Soldier killed in Afghanistan is the second from state to die there in two weeks
Two Connecticut soldiers assigned to the same base in Washington State have been killed by roadside bombs in Afghanistan within two weeks.
Army Sgt. 1st Class Dae Han Park, 36, of Watertown and Army Spec. David R. Fahey Jr., 23, of Norwalk were both in Afghanistan for the first time with units assigned to Joint Base Lewis-McChord in Washington.
A member of the Special Forces, Park was killed Saturday when his vehicle hit an improvised explosive device near Kajran, Daykundi, Afghanistan, the Department of Defense said Monday.
A military police officer, Fahey was killed Feb. 28 in Kandahar province, Afghanistan when insurgents attacked his unit using an improvised explosive device.
"We are reminded of the toll war exacts on this country and military families, and how important it is to thank our soldiers for the work they are doing," Gov. Dannel P. Malloy said in a statement Monday. "We pray for their safe return."
Close to 1,400 service members have been killed in Afghanistan since 2001, according to Defense Department figures. Malloy ordered the Connecticut and U.S. flags lowered to half staff until Park's funeral. He said Park is "a hero who died serving his country and he will be honored and remembered as such."
Park was assigned to Charlie Company, 3rd Battalion, 1st Special Forces Group (Airborne).
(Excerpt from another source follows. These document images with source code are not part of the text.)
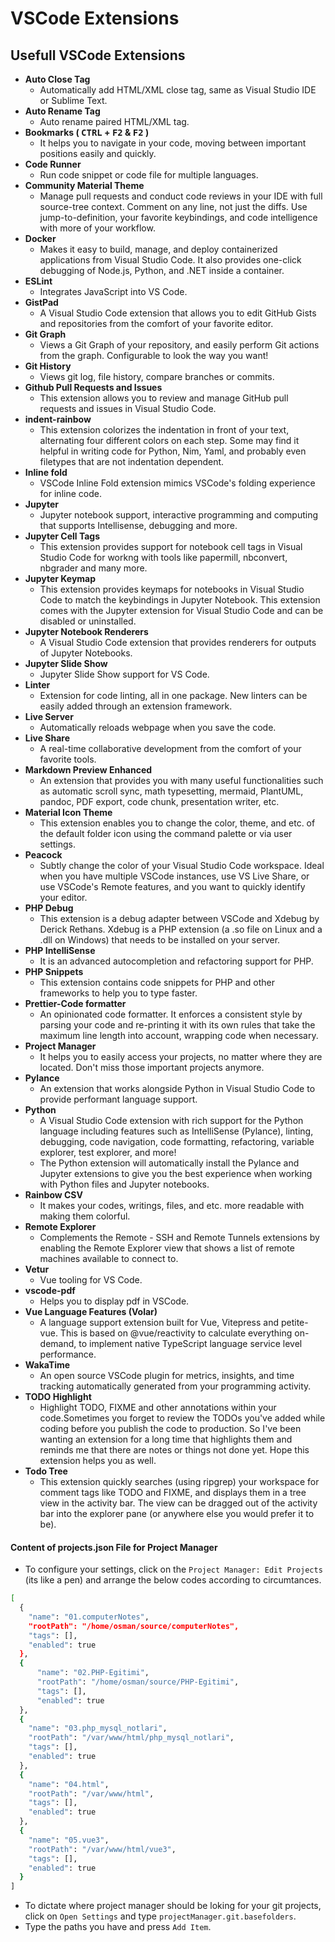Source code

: # VSCode Extensions

## Usefull VSCode Extensions

- **Auto Close Tag**
  - Automatically add HTML/XML close tag, same as Visual Studio IDE or Sublime Text.
- **Auto Rename Tag**
  - Auto rename paired HTML/XML tag.
- **Bookmarks ( <kbd>CTRL</kbd> + <kbd>F2</kbd> & <kbd>F2</kbd> )**
  - It helps you to navigate in your code, moving between important positions easily and quickly.
- **Code Runner**
  - Run code snippet or code file for multiple languages.
- **Community Material Theme**
  - Manage pull requests and conduct code reviews in your IDE with full source-tree context. Comment on any line, not just the diffs. Use jump-to-definition, your favorite keybindings, and code intelligence with more of your workflow.
- **Docker**
  - Makes it easy to build, manage, and deploy containerized applications from Visual Studio Code. It also provides one-click debugging of Node.js, Python, and .NET inside a container.
- **ESLint**
  - Integrates JavaScript into VS Code.
- **GistPad**
  - A Visual Studio Code extension that allows you to edit GitHub Gists and repositories from the comfort of your favorite editor.
- **Git Graph**
  - Views a Git Graph of your repository, and easily perform Git actions from the graph. Configurable to look the way you want!
- **Git History**
  - Views git log, file history, compare branches or commits.
- **Github Pull Requests and Issues**
  - This extension allows you to review and manage GitHub pull requests and issues in Visual Studio Code.
- **indent-rainbow**
  - This extension colorizes the indentation in front of your text, alternating four different colors on each step. Some may find it helpful in writing code for Python, Nim, Yaml, and probably even filetypes that are not indentation dependent.
- **Inline fold**
  - VSCode Inline Fold extension mimics VSCode's folding experience for inline code.
- **Jupyter**
  - Jupyter notebook support, interactive programming and computing that supports Intellisense, debugging and more.
- **Jupyter Cell Tags**
  - This extension provides support for notebook cell tags in Visual Studio Code for workng with tools like papermill, nbconvert, nbgrader and many more.
- **Jupyter Keymap**
  - This extension provides keymaps for notebooks in Visual Studio Code to match the keybindings in Jupyter Notebook. This extension comes with the Jupyter extension for Visual Studio Code and can be disabled or uninstalled.
- **Jupyter Notebook Renderers**
  - A Visual Studio Code extension that provides renderers for outputs of Jupyter Notebooks.
- **Jupyter Slide Show**
  - Jupyter Slide Show support for VS Code.
- **Linter**
  - Extension for code linting, all in one package. New linters can be easily added through an extension framework.
- **Live Server**
  - Automatically reloads webpage when you save the code.
- **Live Share**
  - A real-time collaborative development from the comfort of your favorite tools.
- **Markdown Preview Enhanced**
  - An extension that provides you with many useful functionalities such as automatic scroll sync, math typesetting, mermaid, PlantUML, pandoc, PDF export, code chunk, presentation writer, etc.
- **Material Icon Theme**
  - This extension enables you to change the color, theme, and etc. of the default folder icon using the command palette or via user settings.
- **Peacock**
  - Subtly change the color of your Visual Studio Code workspace. Ideal when you have multiple VSCode instances, use VS Live Share, or use VSCode's Remote features, and you want to quickly identify your editor.
- **PHP Debug**
  - This extension is a debug adapter between VSCode and Xdebug by Derick Rethans. Xdebug is a PHP extension (a .so file on Linux and a .dll on Windows) that needs to be installed on your server.
- **PHP IntelliSense**
  - It is an advanced autocompletion and refactoring support for PHP.
- **PHP Snippets**
  - This extension contains code snippets for PHP and other frameworks to help you to type faster.
- **Prettier-Code formatter**
  - An opinionated code formatter. It enforces a consistent style by parsing your code and re-printing it with its own rules that take the maximum line length into account, wrapping code when necessary.
- **Project Manager**
  - It helps you to easily access your projects, no matter where they are located. Don't miss those important projects anymore.
- **Pylance**
  - An extension that works alongside Python in Visual Studio Code to provide performant language support.
- **Python**
  - A Visual Studio Code extension with rich support for the Python language including features such as IntelliSense (Pylance), linting, debugging, code navigation, code formatting, refactoring, variable explorer, test explorer, and more!
  - The Python extension will automatically install the Pylance and Jupyter extensions to give you the best experience when working with Python files and Jupyter notebooks.
- **Rainbow CSV**
  - It makes your codes, writings, files, and etc. more readable with making them colorful.
- **Remote Explorer**
  - Complements the Remote - SSH and Remote Tunnels extensions by enabling the Remote Explorer view that shows a list of remote machines available to connect to.
- **Vetur**
  - Vue tooling for VS Code.
- **vscode-pdf**
  - Helps you to display pdf in VSCode.
- **Vue Language Features (Volar)**
  - A language support extension built for Vue, Vitepress and petite-vue. This is based on @vue/reactivity to calculate everything on-demand, to implement native TypeScript language service level performance.
- **WakaTime**
  - An open source VSCode plugin for metrics, insights, and time tracking automatically generated from your programming activity.
- **TODO Highlight**
  - Highlight TODO, FIXME and other annotations within your code.Sometimes you forget to review the TODOs you've added while coding before you publish the code to production. So I've been wanting an extension for a long time that highlights them and reminds me that there are notes or things not done yet. Hope this extension helps you as well.
- **Todo Tree**
  - This extension quickly searches (using ripgrep) your workspace for comment tags like TODO and FIXME, and displays them in a tree view in the activity bar. The view can be dragged out of the activity bar into the explorer pane (or anywhere else you would prefer it to be).

#### Content of projects.json File for Project Manager

- To configure your settings, click on the `Project Manager: Edit Projects` (its like a pen) and arrange the below codes according to circumtances.

```BASH
[
  {
    "name": "01.computerNotes",
    "rootPath": "/home/osman/source/computerNotes",
    "tags": [],
    "enabled": true
  },
  {
      "name": "02.PHP-Egitimi",
      "rootPath": "/home/osman/source/PHP-Egitimi",
      "tags": [],
      "enabled": true
  },
  {
    "name": "03.php_mysql_notlari",
    "rootPath": "/var/www/html/php_mysql_notlari",
    "tags": [],
    "enabled": true
  },
  {
    "name": "04.html",
    "rootPath": "/var/www/html",
    "tags": [],
    "enabled": true
  },
  {
    "name": "05.vue3",
    "rootPath": "/var/www/html/vue3",
    "tags": [],
    "enabled": true
  }
]
```

- To dictate where project manager should be loking for your git projects, click on `Open Settings` and type `projectManager.git.basefolders`.
- Type the paths you have and press `Add Item`.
This was his fourth deployment in support of operations overseas.
A graduate of Watertown High School, Park enlisted in the Army in 1998 as an infantryman. He earned his ranger qualification tab in 2000, then deployed to Iraq in 2003 as a rifle squad leader, according to the Army.
In 2006, Park completed a course to join the Army's Special Forces and was assigned to his current unit as a Special Forces communications sergeant. He served in Bangladesh, Iraq, the Philippines, Cambodia, India and Afghanistan.
Park received numerous awards and decorations including the Bronze Star Medal, Army Commendation Medal and Army Achievement Medal. He was posthumously awarded the Purple Heart.
He is survived by his wife, Mi Kyong Park, daughters Niya and Sadie, parents Joseph and Bonnie Schneider of Thomaston, and sister and brother, Katie and Saejin of Watertown, according to the Army. He lived in Lacey, Wash.